Larisa Martinez and Joshua Bell were married Oct. 5 at their home in Mount Kisco, N.Y. David Brooks, a friend of the couple and a New York Times columnist based in Washington who is a Universal Life minister, officiated.
The bride, 32, a soprano, is a frequent recital partner of the Italian opera singer Andrea Bocelli. She has performed at the Hollywood Bowl, the Kennedy Center and Madison Square Garden. On Oct. 10, she is to make her Carnegie Hall solo debut in Mahler’s “Symphony No. 2” with the Athens Philharmonic and the New York Choral Society. She studied vocal performance at the Music Conservatory of Puerto Rico, graduated with high honors from the University of Puerto Rico and received a master’s degree in voice performance from Mannes the New School for Music.
She is the daughter of Luisa Torres of Toa Baja, P.R., and Dr. Daniel Martinez of Miami; and the stepdaughter of José J. Avilés.
The groom, 51, is the concert violinist and a Grammy Award-winning recording artist who has made more than 40 recordings. He is the music director of the Academy of St Martin-in-the-Fields, the London chamber ensemble. He graduated from Indiana University.
He is the son of Shirley Bell of Bloomington, Ind., and the late Alan P. Bell.
The couple are advocates for classical music education and are among musicians affiliated with Turnaround Arts at the Kennedy Center in Washington and Education Through Music in New York.
Ms. Martinez met Mr. Bell on Dec. 30, 2011, backstage at the Blue Note jazz club in New York after Chris Botti, the trumpet player, and their mutual friend, performed that evening as part of his annual holiday residency.
“I happened to pick the right night,” Mr. Bell said. “I walked into the room and Larisa was sitting on the couch.”
Ms. Martinez was in New York on vacation from Puerto Rico with her best friend, and even made time for a few voice lessons with a teacher at Mannes. She walked right up to Mr. Bell.
“I went to say hello because I knew who he was,” Ms. Martinez said, and told him she had heard him play in San Juan. “He was down-to-earth and engaging,” she said, and when asked, she told him she was a classical singer.

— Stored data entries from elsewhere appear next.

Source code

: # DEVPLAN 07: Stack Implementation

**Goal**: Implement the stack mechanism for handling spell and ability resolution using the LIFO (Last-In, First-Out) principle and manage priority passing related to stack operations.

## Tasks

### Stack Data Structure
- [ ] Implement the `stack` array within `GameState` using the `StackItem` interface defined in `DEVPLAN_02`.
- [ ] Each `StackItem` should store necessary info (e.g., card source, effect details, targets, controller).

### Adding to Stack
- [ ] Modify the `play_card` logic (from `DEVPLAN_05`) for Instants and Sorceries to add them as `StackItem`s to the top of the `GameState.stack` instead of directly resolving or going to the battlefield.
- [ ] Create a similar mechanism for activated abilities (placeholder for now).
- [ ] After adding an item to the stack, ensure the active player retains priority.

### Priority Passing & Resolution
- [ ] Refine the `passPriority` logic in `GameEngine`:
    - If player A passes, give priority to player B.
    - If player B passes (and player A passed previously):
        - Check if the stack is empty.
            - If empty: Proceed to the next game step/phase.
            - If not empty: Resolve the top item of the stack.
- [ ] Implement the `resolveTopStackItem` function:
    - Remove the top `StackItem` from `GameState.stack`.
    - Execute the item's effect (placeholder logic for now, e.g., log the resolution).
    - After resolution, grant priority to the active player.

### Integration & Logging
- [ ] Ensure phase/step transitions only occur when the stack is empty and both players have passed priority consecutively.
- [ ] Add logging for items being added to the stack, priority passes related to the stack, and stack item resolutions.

Mr. Bell found her engaging too, but reserved judgment on her singing. “Yeah, yeah O.K., everyone’s a singer,” he recalled thinking.
On New Year’s Day they met for dinner at SushiSamba, a restaurant that was in the Gramercy Park area.

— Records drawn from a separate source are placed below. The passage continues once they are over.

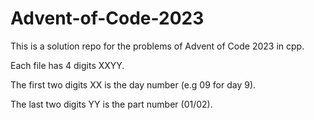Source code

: # Advent-of-Code-2023

This is a solution repo for the problems of Advent of Code 2023 in cpp.

Each file has 4 digits XXYY.

The first two digits XX is the day number (e.g 09 for day 9).

The last two digits YY is the part number (01/02).
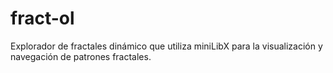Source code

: # fract-ol
Explorador de fractales dinámico que utiliza miniLibX para la visualización y navegación de patrones fractales.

“We were nerding out,” said Ms. Martinez, who had studied environmental science in college, and was in the middle of reading “The Fabric of the Cosmos” by the physicist Brian Greene. Mr. Greene is a friend of Mr. Bell (and to impress her, he later introduced her to him). “We talked about music. We talked about Brian Greene.”
“We laughed a lot,” she added. “He likes puns and jokes and wordplays. I was impressed with how his brain works.”
Mr. Bell took note of the fact that the conversation never flagged. Her living in Puerto Rico was also never an issue.
“I felt like we started something,” Mr. Bell said. “I travel so much, distance doesn’t mean anything.”
When she got back to Puerto Rico they spoke between his concerts, at least once a week. “It was a party every time he would call,” she said. “We would laugh,” and a month later when he played a concert in Florida, she flew out to meet him.
She also had some idea of what a relationship with him could be like. “I understood his lifestyle and art,” she said, and six months later when she started studying at Mannes they were boyfriend and girlfriend.
But one thing still weighed on him. “Music is my life,” he recalled thinking. “I worried about waiting to hear her sing. What if she’s tone deaf?”
He soon got his answer when she sang a Mozart aria, a cappella, to him alone. “It was so beautiful,” he said. “I was relieved, and way beyond. She sang like an angel.”
“She’s really got it all,” he said. “We never run out of things to say. Sometimes when I suggest we watch ‘Homeland,’ she says ‘How about we read some poetry and decipher it. We enjoy ‘Homeland’ too.”
On their seven-year anniversary, Mr. Bell proposed to Ms. Martinez in Chris Botti’s dressing room at the Blue Note.